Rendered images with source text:
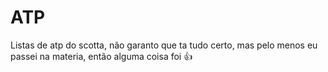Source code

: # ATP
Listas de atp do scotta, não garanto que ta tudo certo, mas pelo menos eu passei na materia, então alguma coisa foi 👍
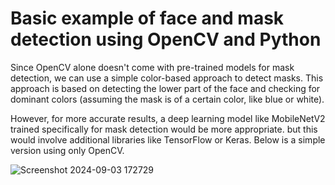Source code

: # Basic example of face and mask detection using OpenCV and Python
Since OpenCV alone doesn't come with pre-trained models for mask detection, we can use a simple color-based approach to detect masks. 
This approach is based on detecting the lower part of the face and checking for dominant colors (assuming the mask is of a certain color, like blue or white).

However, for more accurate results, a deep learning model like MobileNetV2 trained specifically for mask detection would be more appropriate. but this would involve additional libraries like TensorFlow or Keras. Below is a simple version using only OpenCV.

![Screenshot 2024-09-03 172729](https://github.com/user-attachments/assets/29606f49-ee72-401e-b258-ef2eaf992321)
* * *
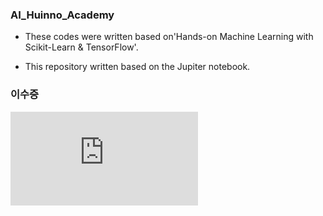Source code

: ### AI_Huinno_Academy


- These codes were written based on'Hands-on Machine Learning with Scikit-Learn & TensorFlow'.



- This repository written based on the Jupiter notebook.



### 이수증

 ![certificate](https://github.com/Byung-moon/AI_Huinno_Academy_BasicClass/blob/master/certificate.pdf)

» PROBLEM DETAILS
Please find how many lines in the records hold "like", then give that number with nothing else.

» SOLUTION
2